**Input data**:
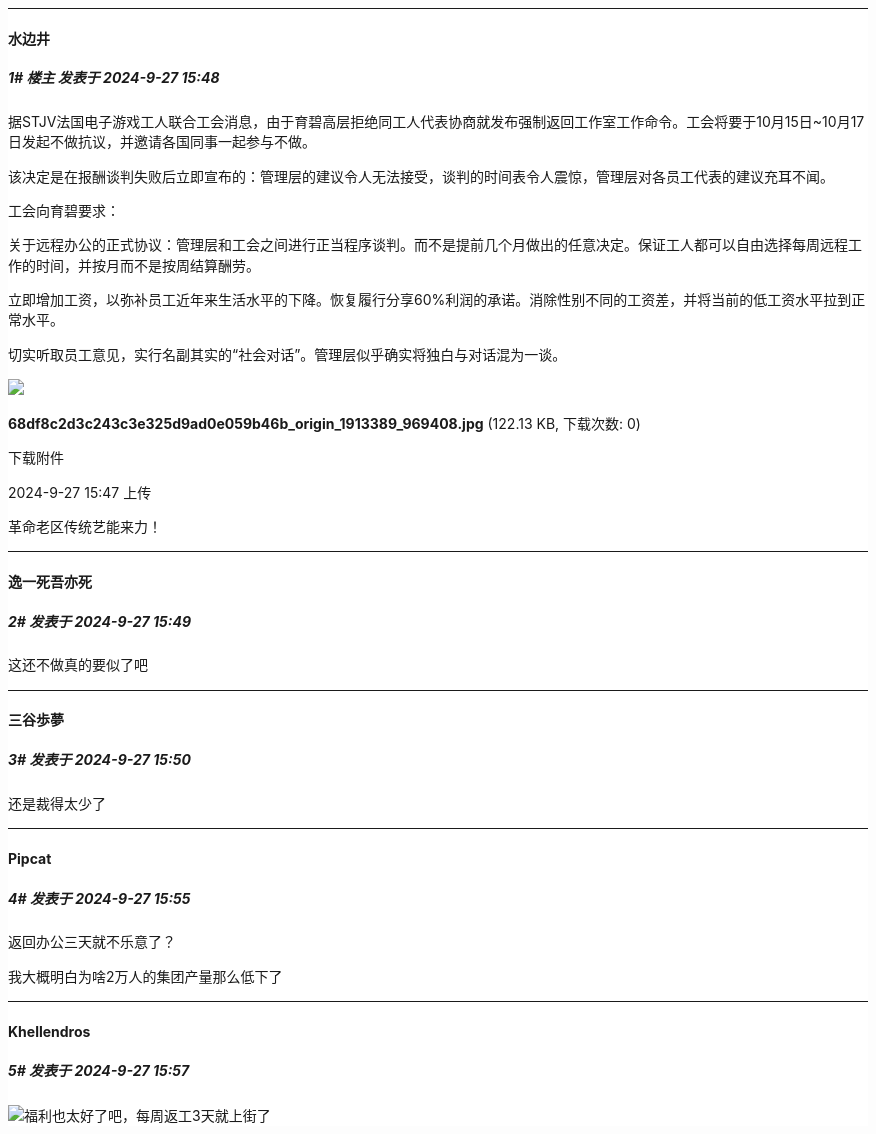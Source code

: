 ﻿
*****

####  水边井  
##### 1#       楼主       发表于 2024-9-27 15:48

据STJV法国电子游戏工人联合工会消息，由于育碧高层拒绝同工人代表协商就发布强制返回工作室工作命令。工会将要于10月15日~10月17日发起不做抗议，并邀请各国同事一起参与不做。

该决定是在报酬谈判失败后立即宣布的：管理层的建议令人无法接受，谈判的时间表令人震惊，管理层对各员工代表的建议充耳不闻。

工会向育碧要求：

关于远程办公的正式协议：管理层和工会之间进行正当程序谈判。而不是提前几个月做出的任意决定。保证工人都可以自由选择每周远程工作的时间，并按月而不是按周结算酬劳。

立即增加工资，以弥补员工近年来生活水平的下降。恢复履行分享60%利润的承诺。消除性别不同的工资差，并将当前的低工资水平拉到正常水平。

切实听取员工意见，实行名副其实的“社会对话”。管理层似乎确实将独白与对话混为一谈。

<img src="https://img.saraba1st.com/forum/202409/27/154755caohz7t3hftgk0n3.jpg" referrerpolicy="no-referrer">

<strong>68df8c2d3c243c3e325d9ad0e059b46b_origin_1913389_969408.jpg</strong> (122.13 KB, 下载次数: 0)

下载附件

2024-9-27 15:47 上传

革命老区传统艺能来力！

*****

####  逸一死吾亦死  
##### 2#       发表于 2024-9-27 15:49

这还不做真的要似了吧

*****

####  三谷歩夢  
##### 3#       发表于 2024-9-27 15:50

还是裁得太少了

*****

####  Pipcat  
##### 4#       发表于 2024-9-27 15:55

返回办公三天就不乐意了？

我大概明白为啥2万人的集团产量那么低下了

*****

####  Khellendros  
##### 5#       发表于 2024-9-27 15:57

<img src="https://static.saraba1st.com/image/smiley/face2017/018.png" referrerpolicy="no-referrer">福利也太好了吧，每周返工3天就上街了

**Aim of the task**: Your answer should be an exact copy of the entries above, with no images included.

**Written answer**:
Source code

: ﻿
*****

####  水边井  
##### 1#       楼主       发表于 2024-9-27 15:48

据STJV法国电子游戏工人联合工会消息，由于育碧高层拒绝同工人代表协商就发布强制返回工作室工作命令。工会将要于10月15日~10月17日发起不做抗议，并邀请各国同事一起参与不做。

该决定是在报酬谈判失败后立即宣布的：管理层的建议令人无法接受，谈判的时间表令人震惊，管理层对各员工代表的建议充耳不闻。

工会向育碧要求：

关于远程办公的正式协议：管理层和工会之间进行正当程序谈判。而不是提前几个月做出的任意决定。保证工人都可以自由选择每周远程工作的时间，并按月而不是按周结算酬劳。

立即增加工资，以弥补员工近年来生活水平的下降。恢复履行分享60%利润的承诺。消除性别不同的工资差，并将当前的低工资水平拉到正常水平。

切实听取员工意见，实行名副其实的“社会对话”。管理层似乎确实将独白与对话混为一谈。

<img src="https://img.saraba1st.com/forum/202409/27/154755caohz7t3hftgk0n3.jpg" referrerpolicy="no-referrer">

<strong>68df8c2d3c243c3e325d9ad0e059b46b_origin_1913389_969408.jpg</strong> (122.13 KB, 下载次数: 0)

下载附件

2024-9-27 15:47 上传

革命老区传统艺能来力！

*****

####  逸一死吾亦死  
##### 2#       发表于 2024-9-27 15:49

这还不做真的要似了吧

*****

####  三谷歩夢  
##### 3#       发表于 2024-9-27 15:50

还是裁得太少了

*****

####  Pipcat  
##### 4#       发表于 2024-9-27 15:55

返回办公三天就不乐意了？

我大概明白为啥2万人的集团产量那么低下了

*****

####  Khellendros  
##### 5#       发表于 2024-9-27 15:57

<img src="https://static.saraba1st.com/image/smiley/face2017/018.png" referrerpolicy="no-referrer">福利也太好了吧，每周返工3天就上街了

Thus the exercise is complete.